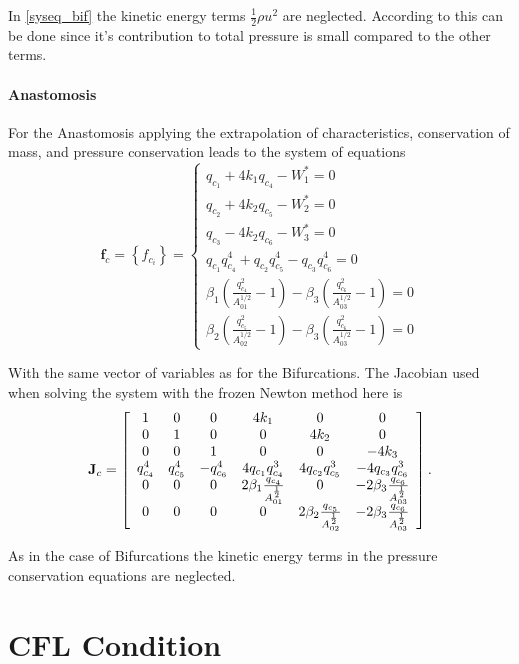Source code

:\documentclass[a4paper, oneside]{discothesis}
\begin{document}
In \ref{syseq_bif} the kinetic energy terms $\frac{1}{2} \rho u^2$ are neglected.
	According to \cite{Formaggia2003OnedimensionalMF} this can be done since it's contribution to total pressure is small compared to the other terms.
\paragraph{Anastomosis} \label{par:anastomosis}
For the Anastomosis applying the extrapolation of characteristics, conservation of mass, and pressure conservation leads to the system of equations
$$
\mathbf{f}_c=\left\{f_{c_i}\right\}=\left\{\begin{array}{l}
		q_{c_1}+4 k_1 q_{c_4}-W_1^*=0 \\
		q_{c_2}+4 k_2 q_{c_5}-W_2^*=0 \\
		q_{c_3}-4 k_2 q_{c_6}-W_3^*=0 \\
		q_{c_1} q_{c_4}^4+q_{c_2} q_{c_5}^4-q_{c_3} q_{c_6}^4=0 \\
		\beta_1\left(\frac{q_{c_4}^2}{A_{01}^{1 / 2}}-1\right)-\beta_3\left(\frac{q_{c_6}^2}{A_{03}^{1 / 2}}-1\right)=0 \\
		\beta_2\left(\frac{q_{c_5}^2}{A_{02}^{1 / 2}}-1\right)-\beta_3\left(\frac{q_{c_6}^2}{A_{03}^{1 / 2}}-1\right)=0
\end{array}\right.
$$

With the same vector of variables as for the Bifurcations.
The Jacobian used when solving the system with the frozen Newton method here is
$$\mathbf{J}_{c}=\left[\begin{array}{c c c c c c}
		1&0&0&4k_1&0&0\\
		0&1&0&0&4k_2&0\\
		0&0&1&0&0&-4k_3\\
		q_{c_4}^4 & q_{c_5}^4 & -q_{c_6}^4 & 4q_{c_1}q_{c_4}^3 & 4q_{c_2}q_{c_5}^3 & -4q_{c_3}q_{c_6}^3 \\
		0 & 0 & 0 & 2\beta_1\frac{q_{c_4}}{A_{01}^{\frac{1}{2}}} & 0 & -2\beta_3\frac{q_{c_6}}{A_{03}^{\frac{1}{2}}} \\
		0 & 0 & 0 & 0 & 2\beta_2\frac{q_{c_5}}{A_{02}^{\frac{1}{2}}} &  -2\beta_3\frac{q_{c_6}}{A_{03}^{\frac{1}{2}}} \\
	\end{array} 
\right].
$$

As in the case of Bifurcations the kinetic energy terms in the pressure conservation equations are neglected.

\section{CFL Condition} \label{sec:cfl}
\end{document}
───
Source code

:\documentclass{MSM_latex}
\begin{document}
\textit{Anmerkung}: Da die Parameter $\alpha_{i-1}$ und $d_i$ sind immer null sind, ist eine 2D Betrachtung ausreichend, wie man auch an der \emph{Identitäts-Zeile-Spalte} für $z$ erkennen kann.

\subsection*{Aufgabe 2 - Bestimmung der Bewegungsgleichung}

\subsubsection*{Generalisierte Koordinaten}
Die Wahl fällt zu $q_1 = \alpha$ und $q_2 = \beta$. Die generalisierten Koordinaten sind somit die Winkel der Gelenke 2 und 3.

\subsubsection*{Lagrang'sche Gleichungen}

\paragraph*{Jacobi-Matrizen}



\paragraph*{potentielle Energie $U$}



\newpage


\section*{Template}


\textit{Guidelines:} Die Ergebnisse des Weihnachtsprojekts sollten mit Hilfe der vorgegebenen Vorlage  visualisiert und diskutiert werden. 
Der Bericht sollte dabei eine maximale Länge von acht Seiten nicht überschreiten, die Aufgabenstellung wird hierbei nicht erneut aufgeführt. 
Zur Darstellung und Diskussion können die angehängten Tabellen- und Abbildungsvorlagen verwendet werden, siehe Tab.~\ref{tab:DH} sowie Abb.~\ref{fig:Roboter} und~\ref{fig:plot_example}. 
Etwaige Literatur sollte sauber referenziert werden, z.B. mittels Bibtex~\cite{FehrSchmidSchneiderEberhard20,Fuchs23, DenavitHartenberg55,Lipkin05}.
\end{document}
───
• [WORK TASK] Working from the listing above, pick out every line that has "begin" and copy it.

• [REPLY]
\begin{document}
\mathbf{f}_c=\left\{f_{c_i}\right\}=\left\{\begin{array}{l}
$$\mathbf{J}_{c}=\left[\begin{array}{c c c c c c}
\begin{document}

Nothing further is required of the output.